Tetramputechture
Tetramputechture

Reputation: 2921

Recursive Descent Parser - Adding Unitialized Variables

So, I have a recursive descent parser that analyzes a mathematical expression in infix. The expression is tokenized, parsed with the aforementioned parser, which generates an AST on the fly (with nodes for each type of expression) and evaluates the final value. I am handling all of these values as doubles; so, I use this parser like so:

Parser parser = new Parser();

try {
    ExpressionNode expression = parser.parse("5 + 4*cos(pi)");
    System.out.println("The value of the expression is "
            + expression.getValue());
} catch (ParserException | EvaluationException e) {
    System.out.println(e.getMessage());
}

}

With Exceptions I defined myself. The line expression.getValue() returns a double, and the way my parser works is that every expression node returns a double, so each branch is evaluated bottom up, until it finally ends up at one double answer.

The thing is, I want to handle unitialized variables in my expressions, like so if I wanted to parse 5 + x (where x is not initialized prior) the expression's value would return 5 + x.

Would I have to change my expression node's getValue() return type to a String? I feel like that would complicate and bloat the program, and there must be a better way to accomplish this. Does anyone have any experience with this type of thing?
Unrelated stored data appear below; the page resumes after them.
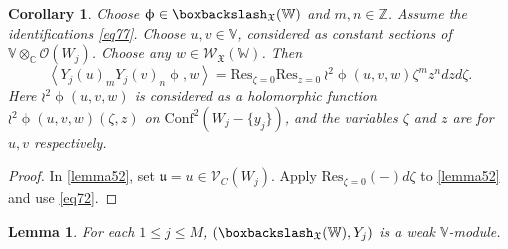 \documentclass[11pt,b5paper,notitlepage]{article}
\theoremstyle{definition}
\theoremstyle{plain}
\newtheorem{co}[df]{Corollary}
\newtheorem{lm}[df]{Lemma}
\newcommand{\fk}{\mathfrak}
\newcommand{\mc}{\mathcal}
\newcommand{\Conf}{\mathrm{Conf}}
\newcommand{\Res}{\mathrm{Res}}
\newcommand{\scr}{\mathscr}
\newcommand{\Vbb}{\mathbb V}
\newcommand{\Wbb}{\mathbb W}
\newcommand{\Cbb}{\mathbb C}
\newcommand{\Zbb}{\mathbb Z}
\newcommand{\<}{\left\langle}
\renewcommand{\>}{\right\rangle}
\newcommand{\fx}{\mathfrak{X}}
\numberwithin{equation}{subsection}
\begin{document}
\begin{co}\label{lb22}
Choose $\upphi\in \boxbackslash_{\fx}(\Wbb)$ and $m,n\in \Zbb$. Assume the identifications \eqref{eq77}. Choose $u,v\in \Vbb$, considered as constant sections of $\Vbb\otimes_\Cbb\mc O(W_j)$. Choose any $w\in \scr W_{\fk X}(\Wbb)$. Then
    \begin{equation}\label{lemma51}
        \<Y_j(u)_mY_j(v)_n\upphi,w\>=\Res_{\zeta=0}\Res_{z=0}~{\wr^2\upphi}(u,v,w)\zeta^mz^n dzd\zeta.
    \end{equation}
    Here $\wr^2\upphi(u,v,w)$ is considered as a holomorphic function $\wr^2\upphi(u,v,w)(\zeta,z)$ on $\Conf^2(W_j-\{y_j\})$, and the variables $\zeta$ and $z$ are for $u,v$ respectively.
\end{co}


\begin{proof}
In \eqref{lemma52}, set $\fk u=u\in\scr V_C(W_j)$. Apply $\Res_{\zeta=0}(-)d\zeta$ to \eqref{lemma52} and use \eqref{eq72}.
\end{proof}


\begin{lm}\label{lb21}
For each $1\leq j\leq M$,    $(\boxbackslash_{\fx}(\Wbb),Y_j)$ is a weak $\Vbb$-module.
\end{lm}
\end{document}
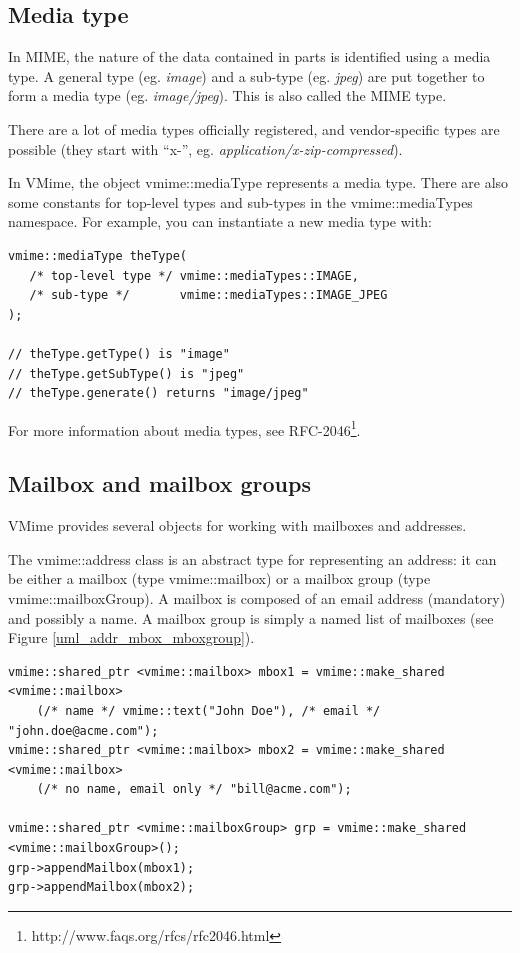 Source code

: \subsection{Media type} %

In MIME, the nature of the data contained in parts is identified using a
media type. A general type (eg. \emph{image}) and a sub-type (eg. \emph{jpeg})
are put together to form a media type (eg. \emph{image/jpeg}). This is also
called the MIME type.

There are a lot of media types officially registered, and vendor-specific
types are possible (they start with ``x-'', eg.
\emph{application/x-zip-compressed}).

In VMime, the object {\vcode vmime::mediaType} represents a media type. There
are also some constants for top-level types and sub-types in the
{\vcode vmime::mediaTypes} namespace. For example, you can instantiate a new
media type with:

\begin{lstlisting}
vmime::mediaType theType(
   /* top-level type */ vmime::mediaTypes::IMAGE,
   /* sub-type */       vmime::mediaTypes::IMAGE_JPEG
);

// theType.getType() is "image"
// theType.getSubType() is "jpeg"
// theType.generate() returns "image/jpeg"
\end{lstlisting}

For more information about media types, see
RFC-2046\footnote{http://www.faqs.org/rfcs/rfc2046.html}.

\subsection{Mailbox and mailbox groups} %

VMime provides several objects for working with mailboxes and addresses.

The {\vcode vmime::address} class is an abstract type for representing an
address: it can be either a mailbox (type {\vcode vmime::mailbox}) or a
mailbox group (type {\vcode vmime::mailboxGroup}). A mailbox is composed of
an email address (mandatory) and possibly a name. A mailbox group is simply
a named list of mailboxes (see Figure \ref{uml_addr_mbox_mboxgroup}).

\begin{lstlisting}[caption={Using mailboxes and mailbox groups}]
vmime::shared_ptr <vmime::mailbox> mbox1 = vmime::make_shared <vmime::mailbox>
    (/* name */ vmime::text("John Doe"), /* email */ "john.doe@acme.com");
vmime::shared_ptr <vmime::mailbox> mbox2 = vmime::make_shared <vmime::mailbox>
    (/* no name, email only */ "bill@acme.com");

vmime::shared_ptr <vmime::mailboxGroup> grp = vmime::make_shared <vmime::mailboxGroup>();
grp->appendMailbox(mbox1);
grp->appendMailbox(mbox2);
\end{lstlisting}


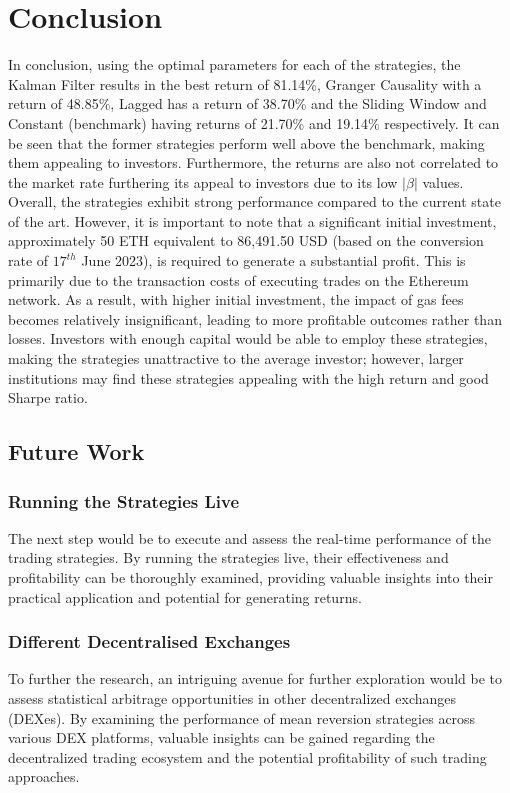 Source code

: \chapter{Conclusion}

In conclusion, using the optimal parameters for each of the strategies, the Kalman Filter results in the best return of 81.14\%, Granger Causality with a return of 48.85\%, Lagged has a return of 38.70\% and the Sliding Window and Constant (benchmark) having returns of  21.70\% and 19.14\% respectively. It can be seen that the former strategies perform well above the benchmark, making them appealing to investors. Furthermore, the returns are also not correlated to the market rate furthering its appeal to investors due to its low $|\beta|$ values.
\\[3mm]
Overall, the strategies exhibit strong performance compared to the current state of the art. However, it is important to note that a significant initial investment, approximately 50 ETH equivalent to 86,491.50 USD (based on the conversion rate of $17^{th}$ June 2023), is required to generate a substantial profit. This is primarily due to the transaction costs of executing trades on the Ethereum network. As a result, with higher initial investment, the impact of gas fees becomes relatively insignificant, leading to more profitable outcomes rather than losses. Investors with enough capital would be able to employ these strategies, making the strategies unattractive to the average investor; however, larger institutions may find these strategies appealing with the high return and good Sharpe ratio.

\section{Future Work}

\subsection{Running the Strategies Live}
The next step would be to execute and assess the real-time performance of the trading strategies. By running the strategies live, their effectiveness and profitability can be thoroughly examined, providing valuable insights into their practical application and potential for generating returns.

\subsection{Different Decentralised Exchanges}
To further the research, an intriguing avenue for further exploration would be to assess statistical arbitrage opportunities in other decentralized exchanges (DEXes). By examining the performance of mean reversion strategies across various DEX platforms, valuable insights can be gained regarding the decentralized trading ecosystem and the potential profitability of such trading approaches.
I know the description of my parser might have been a little vague, so this is where I learned how to implement most of it.

Upvotes: 1

Views: 229

Answers (1)

sprinter
sprinter

Reputation: 27976

I assume in your expression tree you have classes defined for operators and constants. You will need to define a new class for variables.

You will then need to add a method like getAllVariables which can return all variables below any point in the tree.

The I suggest you change getValue to accept a Map<String, Double> to provide values for any variables at evaluation time. This will need to be ignored by all nodes other than variables which will return their own value from the map. If they don't find a mapping for themselves as a key they should throw an EvaluationException.

Finally if you want to be able to print out the expression as a string then that's really a separate method to your getValue. Perhaps getExpressionText. Then each class can override this to return a String representing the expression from that point down with the variables just returning the variable name.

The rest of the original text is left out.